[Dataset entries]

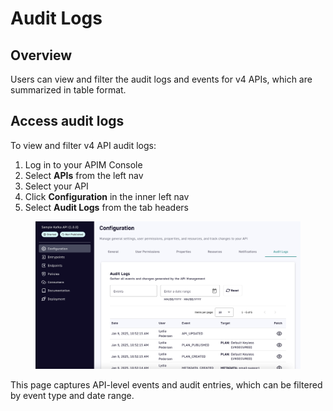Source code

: # Audit Logs

## Overview

Users can view and filter the audit logs and events for v4 APIs, which are summarized in table format.

## Access audit logs

To view and filter v4 API audit logs:

1. Log in to your APIM Console
2. Select **APIs** from the left nav
3. Select your API
4. Click **Configuration** in the inner left nav
5. Select **Audit Logs** from the tab headers

<figure><img src="../.gitbook/assets/A 1 config audit logs.png" alt=""><figcaption></figcaption></figure>

This page captures API-level events and audit entries, which can be filtered by event type and date range.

- _Problem requirements_
Return only the lines from the start of the data through the line that contains "5. Select **Audit Logs** from the tab headers", please, copying them exactly and omitting all pictures.

- _Solution to the exercise_
Source code

: # Audit Logs

## Overview

Users can view and filter the audit logs and events for v4 APIs, which are summarized in table format.

## Access audit logs

To view and filter v4 API audit logs:

1. Log in to your APIM Console
2. Select **APIs** from the left nav
3. Select your API
4. Click **Configuration** in the inner left nav
5. Select **Audit Logs** from the tab headers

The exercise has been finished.